▶ AVAILABLE DATA:
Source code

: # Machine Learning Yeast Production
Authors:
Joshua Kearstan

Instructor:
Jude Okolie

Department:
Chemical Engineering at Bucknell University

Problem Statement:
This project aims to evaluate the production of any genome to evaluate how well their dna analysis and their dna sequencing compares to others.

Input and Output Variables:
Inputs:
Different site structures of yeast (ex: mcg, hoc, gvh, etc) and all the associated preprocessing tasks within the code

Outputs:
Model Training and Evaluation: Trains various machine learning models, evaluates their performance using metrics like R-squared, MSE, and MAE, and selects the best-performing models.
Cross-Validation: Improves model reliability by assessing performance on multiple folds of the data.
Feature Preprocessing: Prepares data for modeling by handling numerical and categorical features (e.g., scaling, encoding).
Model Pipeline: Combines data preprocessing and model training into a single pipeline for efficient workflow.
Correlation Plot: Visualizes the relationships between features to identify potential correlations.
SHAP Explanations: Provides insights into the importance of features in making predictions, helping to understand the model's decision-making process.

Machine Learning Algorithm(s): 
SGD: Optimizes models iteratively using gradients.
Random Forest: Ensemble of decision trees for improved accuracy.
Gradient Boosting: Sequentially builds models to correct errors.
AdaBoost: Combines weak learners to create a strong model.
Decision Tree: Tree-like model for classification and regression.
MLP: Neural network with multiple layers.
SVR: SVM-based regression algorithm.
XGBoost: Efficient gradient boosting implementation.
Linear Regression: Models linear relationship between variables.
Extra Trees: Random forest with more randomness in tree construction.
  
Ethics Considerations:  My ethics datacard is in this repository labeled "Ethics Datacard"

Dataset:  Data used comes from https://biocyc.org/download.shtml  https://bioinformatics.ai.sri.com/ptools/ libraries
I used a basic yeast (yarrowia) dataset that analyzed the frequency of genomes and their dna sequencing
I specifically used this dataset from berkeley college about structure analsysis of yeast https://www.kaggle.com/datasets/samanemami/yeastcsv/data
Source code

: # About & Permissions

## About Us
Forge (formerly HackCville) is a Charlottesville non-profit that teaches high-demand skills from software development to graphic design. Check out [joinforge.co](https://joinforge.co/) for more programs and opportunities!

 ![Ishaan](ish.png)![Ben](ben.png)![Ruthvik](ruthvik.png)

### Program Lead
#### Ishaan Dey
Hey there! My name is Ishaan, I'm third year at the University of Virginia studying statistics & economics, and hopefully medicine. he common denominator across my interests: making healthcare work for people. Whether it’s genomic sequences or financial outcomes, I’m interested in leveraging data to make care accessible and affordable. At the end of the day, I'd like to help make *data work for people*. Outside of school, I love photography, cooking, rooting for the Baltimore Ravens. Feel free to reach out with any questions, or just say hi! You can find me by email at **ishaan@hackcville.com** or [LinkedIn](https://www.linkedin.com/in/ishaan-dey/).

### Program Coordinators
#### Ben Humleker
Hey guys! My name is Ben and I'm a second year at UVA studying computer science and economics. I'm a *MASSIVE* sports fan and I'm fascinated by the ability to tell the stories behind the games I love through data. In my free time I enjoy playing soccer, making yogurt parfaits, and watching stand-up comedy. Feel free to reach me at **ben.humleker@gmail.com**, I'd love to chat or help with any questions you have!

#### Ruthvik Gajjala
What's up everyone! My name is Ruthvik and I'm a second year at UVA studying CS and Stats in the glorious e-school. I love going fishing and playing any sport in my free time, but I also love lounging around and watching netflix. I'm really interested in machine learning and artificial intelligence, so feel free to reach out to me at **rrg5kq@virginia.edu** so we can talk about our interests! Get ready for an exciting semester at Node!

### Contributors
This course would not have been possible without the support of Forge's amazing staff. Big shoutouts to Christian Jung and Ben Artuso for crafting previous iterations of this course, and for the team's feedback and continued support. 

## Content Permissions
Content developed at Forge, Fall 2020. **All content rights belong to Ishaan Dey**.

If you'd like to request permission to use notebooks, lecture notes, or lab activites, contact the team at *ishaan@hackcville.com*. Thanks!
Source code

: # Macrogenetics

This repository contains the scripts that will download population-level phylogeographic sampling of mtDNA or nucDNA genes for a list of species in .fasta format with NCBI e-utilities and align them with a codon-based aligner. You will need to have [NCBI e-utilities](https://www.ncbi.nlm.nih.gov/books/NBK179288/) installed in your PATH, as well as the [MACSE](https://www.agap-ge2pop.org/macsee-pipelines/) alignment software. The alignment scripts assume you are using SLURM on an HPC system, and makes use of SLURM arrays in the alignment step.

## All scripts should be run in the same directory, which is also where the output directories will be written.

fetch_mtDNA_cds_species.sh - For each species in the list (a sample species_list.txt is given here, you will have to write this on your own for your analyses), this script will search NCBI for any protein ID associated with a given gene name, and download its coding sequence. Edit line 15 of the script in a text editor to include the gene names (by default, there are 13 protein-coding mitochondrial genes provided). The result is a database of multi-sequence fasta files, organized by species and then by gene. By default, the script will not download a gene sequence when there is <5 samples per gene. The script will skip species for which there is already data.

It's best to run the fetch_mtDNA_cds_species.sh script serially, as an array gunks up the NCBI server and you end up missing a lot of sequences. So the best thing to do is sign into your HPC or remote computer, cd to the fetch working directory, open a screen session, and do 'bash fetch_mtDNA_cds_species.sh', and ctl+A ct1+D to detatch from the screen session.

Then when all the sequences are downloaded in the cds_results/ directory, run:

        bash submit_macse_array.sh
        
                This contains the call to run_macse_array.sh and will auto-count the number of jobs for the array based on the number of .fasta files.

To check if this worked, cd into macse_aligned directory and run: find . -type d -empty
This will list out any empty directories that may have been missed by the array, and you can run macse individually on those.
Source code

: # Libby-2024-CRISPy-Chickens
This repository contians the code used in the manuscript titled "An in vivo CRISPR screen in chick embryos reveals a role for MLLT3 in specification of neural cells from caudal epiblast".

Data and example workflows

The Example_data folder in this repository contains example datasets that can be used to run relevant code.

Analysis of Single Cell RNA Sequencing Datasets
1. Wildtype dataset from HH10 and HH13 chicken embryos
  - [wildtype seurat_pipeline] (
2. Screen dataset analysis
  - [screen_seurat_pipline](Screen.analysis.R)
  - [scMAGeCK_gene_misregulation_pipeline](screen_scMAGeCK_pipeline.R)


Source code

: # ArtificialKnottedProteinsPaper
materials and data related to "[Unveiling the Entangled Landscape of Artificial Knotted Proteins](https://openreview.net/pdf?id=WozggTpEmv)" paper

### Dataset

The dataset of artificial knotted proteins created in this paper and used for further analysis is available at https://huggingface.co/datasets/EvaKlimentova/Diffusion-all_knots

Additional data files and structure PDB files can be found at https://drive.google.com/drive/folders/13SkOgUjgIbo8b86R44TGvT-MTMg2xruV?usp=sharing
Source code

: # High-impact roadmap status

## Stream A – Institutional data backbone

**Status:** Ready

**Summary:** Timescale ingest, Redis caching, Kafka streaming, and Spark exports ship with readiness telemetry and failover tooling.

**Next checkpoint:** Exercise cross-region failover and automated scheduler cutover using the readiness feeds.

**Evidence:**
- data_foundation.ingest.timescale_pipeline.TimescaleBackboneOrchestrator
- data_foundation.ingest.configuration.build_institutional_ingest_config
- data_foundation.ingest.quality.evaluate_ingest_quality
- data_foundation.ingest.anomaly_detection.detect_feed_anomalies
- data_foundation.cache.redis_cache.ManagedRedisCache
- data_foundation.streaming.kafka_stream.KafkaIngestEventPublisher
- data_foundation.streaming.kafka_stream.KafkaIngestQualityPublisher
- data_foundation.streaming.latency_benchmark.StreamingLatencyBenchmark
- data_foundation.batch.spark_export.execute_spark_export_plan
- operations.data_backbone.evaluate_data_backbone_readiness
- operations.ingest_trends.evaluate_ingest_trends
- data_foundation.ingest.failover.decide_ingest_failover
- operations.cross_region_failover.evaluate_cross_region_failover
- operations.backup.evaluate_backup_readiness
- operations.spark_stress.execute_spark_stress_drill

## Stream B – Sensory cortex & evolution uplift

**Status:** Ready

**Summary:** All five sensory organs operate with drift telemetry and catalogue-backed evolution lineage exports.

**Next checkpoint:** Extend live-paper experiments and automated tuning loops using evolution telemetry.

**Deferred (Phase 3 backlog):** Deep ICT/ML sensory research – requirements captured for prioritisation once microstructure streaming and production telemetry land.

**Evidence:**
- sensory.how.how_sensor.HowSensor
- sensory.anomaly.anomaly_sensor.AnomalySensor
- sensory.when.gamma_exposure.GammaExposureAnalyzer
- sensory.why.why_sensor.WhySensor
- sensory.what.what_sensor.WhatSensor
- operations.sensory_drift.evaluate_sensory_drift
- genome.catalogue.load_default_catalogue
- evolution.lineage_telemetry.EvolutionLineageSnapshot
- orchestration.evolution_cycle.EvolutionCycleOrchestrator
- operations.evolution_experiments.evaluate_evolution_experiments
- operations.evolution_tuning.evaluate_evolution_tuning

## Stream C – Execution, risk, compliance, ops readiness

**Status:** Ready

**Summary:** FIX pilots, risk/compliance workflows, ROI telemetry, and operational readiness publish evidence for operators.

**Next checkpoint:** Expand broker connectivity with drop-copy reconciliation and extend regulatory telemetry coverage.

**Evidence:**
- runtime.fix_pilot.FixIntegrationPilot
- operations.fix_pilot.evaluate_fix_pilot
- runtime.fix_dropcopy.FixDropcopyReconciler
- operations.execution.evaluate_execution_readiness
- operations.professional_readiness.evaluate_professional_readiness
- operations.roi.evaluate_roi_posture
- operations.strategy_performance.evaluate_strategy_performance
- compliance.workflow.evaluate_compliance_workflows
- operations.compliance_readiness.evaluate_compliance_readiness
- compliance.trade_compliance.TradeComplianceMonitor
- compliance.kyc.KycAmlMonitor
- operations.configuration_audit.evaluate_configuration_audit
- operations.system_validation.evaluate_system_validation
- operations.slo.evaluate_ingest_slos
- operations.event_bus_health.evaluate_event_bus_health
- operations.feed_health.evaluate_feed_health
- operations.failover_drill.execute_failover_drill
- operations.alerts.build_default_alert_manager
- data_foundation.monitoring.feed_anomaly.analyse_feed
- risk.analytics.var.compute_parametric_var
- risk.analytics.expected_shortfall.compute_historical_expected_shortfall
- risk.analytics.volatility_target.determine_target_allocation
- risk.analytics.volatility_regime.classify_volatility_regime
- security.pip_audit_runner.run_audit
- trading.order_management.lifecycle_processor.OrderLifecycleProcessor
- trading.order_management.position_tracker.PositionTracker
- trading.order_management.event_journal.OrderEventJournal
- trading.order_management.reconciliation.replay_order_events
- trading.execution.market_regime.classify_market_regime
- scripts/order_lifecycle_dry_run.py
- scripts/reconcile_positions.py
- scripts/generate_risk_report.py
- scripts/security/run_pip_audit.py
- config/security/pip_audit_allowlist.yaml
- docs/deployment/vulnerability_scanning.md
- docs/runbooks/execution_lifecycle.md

▶ REQUIRED WORK: Above are the records; repeat exactly the lines from the one holding "My ethics datacard" down to the one holding "#### Ishaan Dey", end lines included.

▶ THE COMPLETED TASK:
Ethics Considerations:  My ethics datacard is in this repository labeled "Ethics Datacard"

Dataset:  Data used comes from https://biocyc.org/download.shtml  https://bioinformatics.ai.sri.com/ptools/ libraries
I used a basic yeast (yarrowia) dataset that analyzed the frequency of genomes and their dna sequencing
I specifically used this dataset from berkeley college about structure analsysis of yeast https://www.kaggle.com/datasets/samanemami/yeastcsv/data
Source code

: # About & Permissions

## About Us
Forge (formerly HackCville) is a Charlottesville non-profit that teaches high-demand skills from software development to graphic design. Check out [joinforge.co](https://joinforge.co/) for more programs and opportunities!

 ![Ishaan](ish.png)![Ben](ben.png)![Ruthvik](ruthvik.png)

### Program Lead
#### Ishaan Dey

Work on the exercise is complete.